[Plain-text document sources]
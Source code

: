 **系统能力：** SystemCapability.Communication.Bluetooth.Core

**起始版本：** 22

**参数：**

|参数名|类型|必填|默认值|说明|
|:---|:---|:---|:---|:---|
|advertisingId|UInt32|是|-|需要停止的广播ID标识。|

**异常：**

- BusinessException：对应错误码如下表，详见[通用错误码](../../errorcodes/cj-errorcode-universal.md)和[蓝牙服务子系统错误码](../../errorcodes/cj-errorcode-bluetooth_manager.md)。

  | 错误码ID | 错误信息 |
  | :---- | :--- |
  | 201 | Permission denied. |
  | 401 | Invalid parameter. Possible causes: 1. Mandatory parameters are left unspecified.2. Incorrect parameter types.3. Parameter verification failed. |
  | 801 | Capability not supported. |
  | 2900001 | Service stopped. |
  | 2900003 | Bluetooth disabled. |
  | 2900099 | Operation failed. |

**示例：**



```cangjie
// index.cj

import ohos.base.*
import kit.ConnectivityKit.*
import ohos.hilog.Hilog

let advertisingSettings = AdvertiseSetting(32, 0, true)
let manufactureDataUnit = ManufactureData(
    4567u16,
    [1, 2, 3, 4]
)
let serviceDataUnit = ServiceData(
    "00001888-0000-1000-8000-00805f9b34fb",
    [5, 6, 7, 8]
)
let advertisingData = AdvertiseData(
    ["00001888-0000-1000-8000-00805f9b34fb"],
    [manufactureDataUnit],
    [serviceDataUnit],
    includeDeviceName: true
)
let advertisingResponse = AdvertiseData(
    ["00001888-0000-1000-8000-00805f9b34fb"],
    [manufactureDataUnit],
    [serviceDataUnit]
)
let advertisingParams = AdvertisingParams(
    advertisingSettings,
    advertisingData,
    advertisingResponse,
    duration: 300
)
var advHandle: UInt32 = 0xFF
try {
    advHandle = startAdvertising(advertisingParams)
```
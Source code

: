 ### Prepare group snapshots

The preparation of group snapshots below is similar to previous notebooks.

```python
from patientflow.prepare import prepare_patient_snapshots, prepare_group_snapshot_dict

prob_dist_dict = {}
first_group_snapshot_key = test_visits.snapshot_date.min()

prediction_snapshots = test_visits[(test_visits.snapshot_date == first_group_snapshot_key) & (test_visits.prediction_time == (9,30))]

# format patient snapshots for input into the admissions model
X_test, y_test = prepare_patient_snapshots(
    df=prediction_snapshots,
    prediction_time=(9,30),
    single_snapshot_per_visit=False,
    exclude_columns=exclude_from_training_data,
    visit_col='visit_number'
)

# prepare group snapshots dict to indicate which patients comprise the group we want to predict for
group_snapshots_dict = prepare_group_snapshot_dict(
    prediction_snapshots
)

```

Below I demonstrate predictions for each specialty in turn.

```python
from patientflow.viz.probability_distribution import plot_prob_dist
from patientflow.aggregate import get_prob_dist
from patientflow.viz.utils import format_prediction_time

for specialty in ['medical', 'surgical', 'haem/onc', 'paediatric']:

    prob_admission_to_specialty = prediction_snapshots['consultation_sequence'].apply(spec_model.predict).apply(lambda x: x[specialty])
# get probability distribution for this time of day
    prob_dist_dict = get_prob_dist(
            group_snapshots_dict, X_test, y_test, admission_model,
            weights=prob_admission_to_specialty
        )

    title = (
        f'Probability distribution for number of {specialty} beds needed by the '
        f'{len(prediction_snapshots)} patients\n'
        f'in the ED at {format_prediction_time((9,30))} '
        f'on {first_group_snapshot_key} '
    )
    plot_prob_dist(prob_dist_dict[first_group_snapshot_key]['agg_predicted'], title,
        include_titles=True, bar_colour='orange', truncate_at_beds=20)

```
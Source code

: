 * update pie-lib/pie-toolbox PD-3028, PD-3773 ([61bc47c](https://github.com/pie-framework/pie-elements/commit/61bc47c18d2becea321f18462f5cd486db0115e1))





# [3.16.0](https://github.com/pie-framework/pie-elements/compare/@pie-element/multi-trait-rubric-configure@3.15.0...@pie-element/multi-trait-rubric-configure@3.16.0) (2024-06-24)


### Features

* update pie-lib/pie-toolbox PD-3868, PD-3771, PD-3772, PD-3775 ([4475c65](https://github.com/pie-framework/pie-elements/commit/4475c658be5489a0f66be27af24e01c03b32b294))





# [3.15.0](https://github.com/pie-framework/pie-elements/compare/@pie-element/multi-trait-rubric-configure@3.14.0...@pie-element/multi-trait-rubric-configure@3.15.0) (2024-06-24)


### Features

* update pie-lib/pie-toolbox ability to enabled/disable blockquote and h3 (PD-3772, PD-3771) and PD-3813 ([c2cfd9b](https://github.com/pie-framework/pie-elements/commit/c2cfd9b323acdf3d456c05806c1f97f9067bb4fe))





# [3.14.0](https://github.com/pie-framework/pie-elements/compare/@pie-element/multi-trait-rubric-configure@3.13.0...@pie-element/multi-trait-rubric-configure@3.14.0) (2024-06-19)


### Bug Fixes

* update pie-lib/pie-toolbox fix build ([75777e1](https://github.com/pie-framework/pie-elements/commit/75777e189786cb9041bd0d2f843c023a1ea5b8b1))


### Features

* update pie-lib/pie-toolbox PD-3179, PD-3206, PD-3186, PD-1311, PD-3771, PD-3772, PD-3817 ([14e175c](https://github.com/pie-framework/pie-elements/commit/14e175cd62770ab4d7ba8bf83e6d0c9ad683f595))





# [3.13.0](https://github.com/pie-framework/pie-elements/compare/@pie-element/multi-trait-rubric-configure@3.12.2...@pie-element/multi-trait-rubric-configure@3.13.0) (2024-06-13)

## Instructions to follow
A bare number is all that is asked for: the count of lines above that include "import".

## Result of this task
7